It seems appropriate that Koons’s latest exhibition should be housed in the 15th-century Palazzo Strozzi in Florence, which was built by wealthy bankers at the height of the Renaissance. According to the show’s curator, the art historian Arturo Galansino, the Strozzi family were big collectors, comparable to the New York hedge funders who collect Koons today. “The Strozzi were the richest men in the world, who liked to spend huge amounts of money on art to show how rich they were. Art history was invented here and Koons belongs to art history,” he says.

The Palazzo Strozzi, like all museums and galleries, is reeling from the financial blow of the pandemic. The hope is that Koons’s sculptures will pull in the punters. His shows are popular with families because youngsters respond to the childlike aspect of his work. And then there’s the Instagram crowd. On the day of the opening I watch a group of young women pose for selfies in the reflective mirrored surface of Koons’s monumental stainless steel Balloon Monkey. The electric blue sculpture modeled on party balloons fills the inner courtyard with its long phallic tail. There’s something deliberately sexual about it.

Koons has a strong personal connection to Italy, but it’s a painful one. His oldest son, Ludwig, from whom he was estranged for many years, is Italian. His first wife, Ilona Staller, was a Hungarian-born Italian porn star, who was briefly an MP in the 1980s. Known as La Cicciolina, she had a novel approach to international diplomacy: She once offered to have sex with Saddam Hussein in exchange for letting weapons inspectors into Iraq. Koons met Staller in a nightclub and initially hired her as a model for a series of very graphic sexual paintings and sculptures depicting the pair of them in various positions of the Kama Sutra. He called the series Made in Heaven and said he hoped it would neutralize “shame around sex.” Instead it caused outrage in the art world, cementing Koons’s reputation as a cynical self-publicist. The couple married in 1991 but three years later, after their son was born, had an acrimonious divorce and a long, bitter custody battle.

It’s hard to reconcile the mild-mannered man I meet with the exhibitionist who once posed naked, simulating sex with a porn star. He comes across as a family man who is happiest when talking about his kids. He has eight in total, ranging in age from nine to 46. The oldest, Shannon Rodgers, was conceived while Koons was an art student. He wanted to marry her mother but she felt they were too young, and the baby was put up for adoption. Koons was thrilled when Shannon tracked him down in 1995. He’s in regular contact with her and his two grandchildren. His six youngest children are with his current wife, Justine Wheeler, a South African-born artist who once worked as his studio assistant and has proved to be a great stabilizing influence after the chaos of the Cicciolina years.

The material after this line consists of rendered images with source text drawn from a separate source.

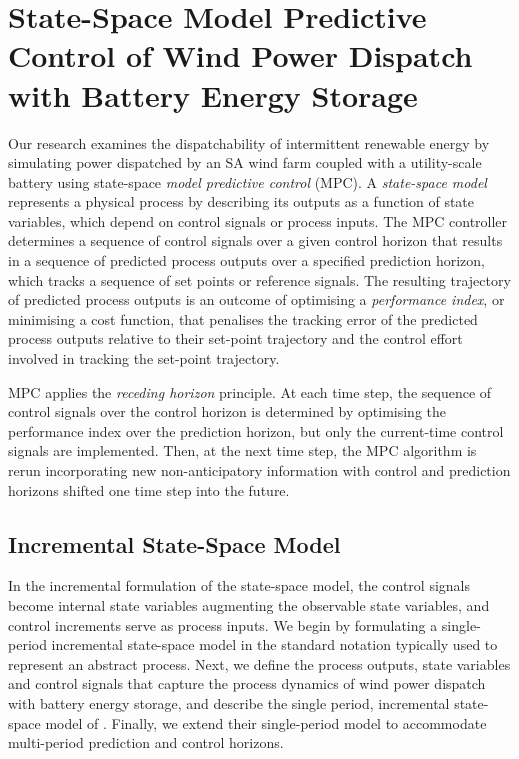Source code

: \documentclass[a4paper, 10pt, twocolumn, preprint, 3p]{elsarticle}
\begin{document}
\section{State-Space Model Predictive Control of Wind Power Dispatch with Battery Energy Storage}\label{sect:ssmpc_dispatch}
Our research examines the dispatchability of intermittent renewable energy by simulating power dispatched by an SA wind farm coupled with a utility-scale battery using state-space \textit{model predictive control} (MPC).  A \textit{state-space model} represents a physical process by describing its outputs as a function of state variables, which depend on control signals or process inputs.  The MPC controller determines a sequence of control signals over a given control horizon that results in a sequence of predicted process outputs over a specified prediction horizon, which tracks a sequence of set points or reference signals.  The resulting trajectory of predicted process outputs is an outcome of optimising a \textit{performance index}, or minimising a cost function, that penalises the tracking error of the predicted process outputs relative to their set-point trajectory and the control effort involved in tracking the set-point trajectory.

MPC applies the \textit{receding horizon} principle.  At each time step, the sequence of control signals over the control horizon is determined by optimising the performance index over the prediction horizon, but only the current-time control signals are implemented.  Then, at the next time step, the MPC algorithm is rerun incorporating new non-anticipatory information with control and prediction horizons shifted one time step into the future.

\subsection{Incremental State-Space Model}\label{sect:state_space_model}
In the incremental formulation of the state-space model, the control signals become internal state variables augmenting the observable state variables, and control increments serve as process inputs.  We begin by formulating a single-period incremental state-space model in the standard notation typically used to represent an abstract process.  Next, we define the process outputs, state variables and control signals that capture the process dynamics of wind power dispatch with battery energy storage, and describe the single period, incremental state-space model of \cite{TREB16}.  Finally, we extend their single-period model to accommodate multi-period prediction and control horizons.
\end{document}
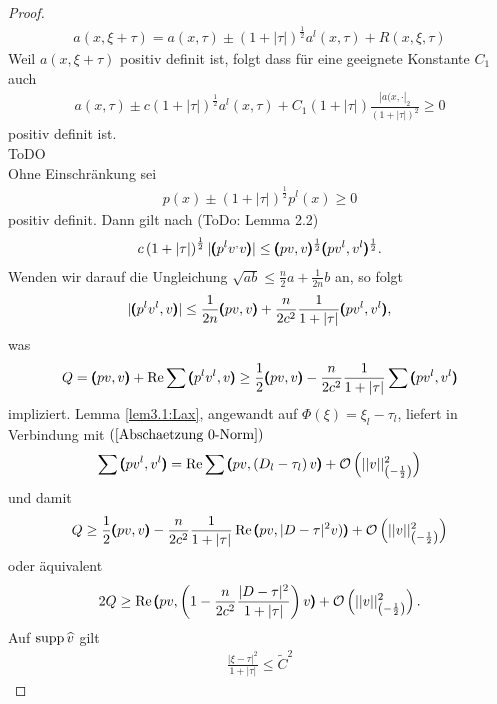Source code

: \begin{proof}
\begin{align}
	a(x,\xi+\tau) = a(x,\tau)\pm(1+|\tau|)^{\frac{1}{2}}a^l(x,\tau) + R(x,\xi,\tau)
\end{align}
Weil $a(x,\xi+\tau)$ positiv definit ist, folgt dass für eine geeignete Konstante $C_1$ auch
\begin{align}
	a(x,\tau) \pm c(1+|\tau|)^{\frac{1}{2}}a^l(x,\tau)+C_1(1+| \tau|)\frac{| a(x,\cdot|_{2}}{\left(1+| \tau|\right)^2}\ge 0
\end{align}
positiv definit ist.\\
ToDO\\
Ohne Einschränkung sei 
\begin{align}
	p(x) \pm (1+| \tau|)^{\frac{1}{2}}p^l(x) \ge 0
\end{align}
positiv definit. Dann gilt nach (ToDo: Lemma 2.2)
\begin{align}
	c\left(1+|\tau|\right)^{\frac{1}{2}} |\pmb(p^lv^,v\pmb)|\le\pmb(pv,v\pmb)^{\frac{1}{2}}\pmb(pv^l,v^l\pmb)^{\frac{1}{2}}.
\end{align}
Wenden wir darauf die Ungleichung $\sqrt{ab}\le \frac{n}{2}a+\frac{1}{2n}b$ an, so folgt
\begin{align}
	|\pmb(p^lv^l,v\pmb)|\le \frac{1}{2n}\pmb(pv,v\pmb)+\frac{n}{2c^2}\frac{1}{1+|\tau|}\pmb(pv^l,v^l\pmb),
\end{align}
was 
\begin{align}
	Q=\pmb(pv,v\pmb)+\operatorname{Re}\sum\pmb(p^lv^l,v\pmb) \ge \frac{1}{2}\pmb(pv,v\pmb) -\frac{n}{2c^2}\frac{1}{1+| \tau|}\sum\pmb(pv^l,v^l\pmb)
\end{align}
impliziert. Lemma \ref{lem3.1:Lax}, angewandt auf $\Phi(\xi) = \xi_l-\tau_l$, liefert in Verbindung mit $(\ref{Abschaetzung 0-Norm})$
\begin{align}
\sum\pmb(pv^l,v^l\pmb)=\operatorname{Re}\sum \pmb(pv,\left(D_l-\tau_l\right)v\pmb)+\mathcal{O}\left(|| v||_{\left(-\frac{1}{2}\right)}^2\right) 
\end{align}
und damit
\begin{align}
	Q \ge \frac{1}{2}\pmb(pv,v\pmb)-\frac{n}{2c^2}\frac{1}{1+| \tau|}\operatorname{Re}\pmb(pv,| D-\tau|^2v)\pmb)+\mathcal{O}\left(|| v||_{\left(-\frac{1}{2}\right)}^2\right)
\end{align}
oder äquivalent
\begin{align}
	2Q \ge \operatorname{Re}\pmb(pv,\left(1-\frac{n}{2c^2}\frac{| D-\tau|^2}{1+|\tau|}\right)v\pmb)+\mathcal{O}\left(|| v||_{\left(-\frac{1}{2}\right)}^2\right).
\end{align}
Auf $\operatorname{supp}\widehat{v}$ gilt
\begin{align}
	\frac{|\xi-\tau|^2}{1+| \tau|}\le \tilde{C}^2 

\end{align}
\end{proof}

The custody battle over his son cast a long shadow. When Ludwig was a toddler, he was taken by his mother back to Rome in contravention of a New York court order and didn’t see his father for a long time. Koons told The Guardian that Ludwig “was turned against me” and that the legal costs nearly drove him to bankruptcy. During that time Koons destroyed some of the Made in Heaven series. There was some speculation that he had done this in anger, but he is also reported as saying he did it to protect his son after his ex-wife claimed the works were pornographic. It was clearly a very painful period for the artist who set up the Koons Family Institute on International Law and Policy to help other parents in similar situations. Though I am asked not to bring up the saga, I am assured that he and Ludwig, now 29, are on good terms.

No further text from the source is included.